Tuesday, September 22, 2009

Husbandry, Heroines, and Two Dianas

What do those three things have in common? Absolutely nothing--unless we're talking about the books I bought at a used bookstore in downtown Nashville today.

My dad and brother are visiting from Atlanta this week and while my brother played golf this afternoon, Dad and I had lunch with my daughter then afterward we "happened upon" a bookstore crammed full, floor to ceiling, with volume after wonderful volume. I crossed the threshold and the smell alone was worth the venture inside. Though admittedly, I did sneeze a few times.

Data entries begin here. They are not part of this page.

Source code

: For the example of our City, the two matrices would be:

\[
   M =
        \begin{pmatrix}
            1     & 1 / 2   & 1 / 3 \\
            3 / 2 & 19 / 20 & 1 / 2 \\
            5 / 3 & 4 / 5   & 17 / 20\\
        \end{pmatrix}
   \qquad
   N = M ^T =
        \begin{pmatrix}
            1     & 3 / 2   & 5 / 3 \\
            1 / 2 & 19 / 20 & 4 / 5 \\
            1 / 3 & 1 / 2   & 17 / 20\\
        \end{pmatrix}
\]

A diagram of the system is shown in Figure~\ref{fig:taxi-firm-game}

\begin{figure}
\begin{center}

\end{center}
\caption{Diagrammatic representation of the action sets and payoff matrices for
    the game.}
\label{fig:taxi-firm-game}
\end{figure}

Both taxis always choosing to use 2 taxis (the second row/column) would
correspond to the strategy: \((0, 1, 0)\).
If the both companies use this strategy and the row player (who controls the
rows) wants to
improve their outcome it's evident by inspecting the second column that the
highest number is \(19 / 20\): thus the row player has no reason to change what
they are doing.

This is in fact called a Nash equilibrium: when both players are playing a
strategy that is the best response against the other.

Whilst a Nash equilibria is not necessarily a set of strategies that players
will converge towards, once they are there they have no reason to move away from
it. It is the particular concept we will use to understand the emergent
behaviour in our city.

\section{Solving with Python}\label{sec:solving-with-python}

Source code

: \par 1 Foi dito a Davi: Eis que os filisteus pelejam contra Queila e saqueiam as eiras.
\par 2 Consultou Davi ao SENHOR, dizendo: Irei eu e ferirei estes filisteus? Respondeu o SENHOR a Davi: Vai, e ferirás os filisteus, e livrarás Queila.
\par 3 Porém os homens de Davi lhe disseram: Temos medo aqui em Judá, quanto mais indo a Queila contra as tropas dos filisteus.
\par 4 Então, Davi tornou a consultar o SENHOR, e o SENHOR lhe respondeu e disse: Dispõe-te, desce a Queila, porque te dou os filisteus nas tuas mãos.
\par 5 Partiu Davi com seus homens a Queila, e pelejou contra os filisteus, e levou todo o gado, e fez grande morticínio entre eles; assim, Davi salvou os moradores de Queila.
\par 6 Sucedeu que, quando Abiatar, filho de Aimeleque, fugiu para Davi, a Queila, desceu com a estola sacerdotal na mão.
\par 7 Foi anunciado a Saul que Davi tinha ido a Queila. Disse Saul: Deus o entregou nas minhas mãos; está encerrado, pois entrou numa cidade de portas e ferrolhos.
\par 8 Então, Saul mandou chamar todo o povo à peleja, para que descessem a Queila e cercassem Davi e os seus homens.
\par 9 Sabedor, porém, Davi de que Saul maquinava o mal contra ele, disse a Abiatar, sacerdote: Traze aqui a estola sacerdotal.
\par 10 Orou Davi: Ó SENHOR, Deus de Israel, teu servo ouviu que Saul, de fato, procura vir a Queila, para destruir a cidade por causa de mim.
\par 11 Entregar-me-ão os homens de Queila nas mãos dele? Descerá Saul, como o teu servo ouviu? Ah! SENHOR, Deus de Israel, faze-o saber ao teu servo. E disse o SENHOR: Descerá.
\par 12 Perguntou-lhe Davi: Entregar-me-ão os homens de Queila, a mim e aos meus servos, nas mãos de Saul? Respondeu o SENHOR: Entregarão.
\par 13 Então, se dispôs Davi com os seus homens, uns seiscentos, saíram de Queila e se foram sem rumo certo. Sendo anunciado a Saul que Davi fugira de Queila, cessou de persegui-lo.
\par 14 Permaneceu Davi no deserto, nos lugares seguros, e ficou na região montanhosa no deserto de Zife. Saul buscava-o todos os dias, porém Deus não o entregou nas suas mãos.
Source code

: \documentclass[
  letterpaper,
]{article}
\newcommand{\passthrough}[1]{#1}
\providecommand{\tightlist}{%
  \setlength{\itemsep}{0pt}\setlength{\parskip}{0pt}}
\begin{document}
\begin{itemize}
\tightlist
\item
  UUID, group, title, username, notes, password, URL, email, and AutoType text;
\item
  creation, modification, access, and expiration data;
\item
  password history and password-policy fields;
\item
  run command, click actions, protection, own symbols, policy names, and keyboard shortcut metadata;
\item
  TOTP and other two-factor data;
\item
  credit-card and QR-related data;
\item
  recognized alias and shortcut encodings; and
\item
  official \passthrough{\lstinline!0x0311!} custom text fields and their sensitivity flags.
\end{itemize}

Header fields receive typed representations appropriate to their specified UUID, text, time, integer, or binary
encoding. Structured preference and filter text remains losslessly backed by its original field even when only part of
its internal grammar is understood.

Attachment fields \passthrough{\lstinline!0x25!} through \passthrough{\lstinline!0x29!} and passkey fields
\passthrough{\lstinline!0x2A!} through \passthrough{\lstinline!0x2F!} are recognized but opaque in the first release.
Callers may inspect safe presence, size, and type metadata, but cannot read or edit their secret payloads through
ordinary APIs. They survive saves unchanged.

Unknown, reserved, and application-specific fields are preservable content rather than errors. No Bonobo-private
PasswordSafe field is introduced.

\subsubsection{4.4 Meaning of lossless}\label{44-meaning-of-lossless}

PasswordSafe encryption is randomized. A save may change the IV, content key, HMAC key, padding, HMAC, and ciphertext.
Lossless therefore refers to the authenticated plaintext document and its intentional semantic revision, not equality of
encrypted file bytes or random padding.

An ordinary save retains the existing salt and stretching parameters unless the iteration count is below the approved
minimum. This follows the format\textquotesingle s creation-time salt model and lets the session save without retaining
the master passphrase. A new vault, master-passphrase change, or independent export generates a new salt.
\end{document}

My "treasures" found today at a used bookstore aptly called "Books" in downtown Nashville

The first of my finds is The Two Dianas (Vol. II, copyright and printing 1891) by Alexandre Dumas (author of The Count of Monte Cristo, among others). It's a book whose title was somewhat familiar to me, though I couldn't place it until I read the author's last name. Part one of a two-part historical romance, it's a gorgeous little book (pictured far right). Note that these books are available to read on-line, which is how I'll read the first volume.

The next find is Heroines of History by John S. Jenkins (copyright and printing 1889). It's also a beautiful book, complete with handsome illustrations of its subjects (covered with tissue paper, as was customary of that era) such as Elizabeth of England, Josephine, Joan of Arc, Marie Antoinette, and others. A plaque in my office reads, "WELL-BEHAVED WOMEN RARELY MAKE HISTORY," and I look forward to reading the accounts of these unmundane women who left their mark in the world.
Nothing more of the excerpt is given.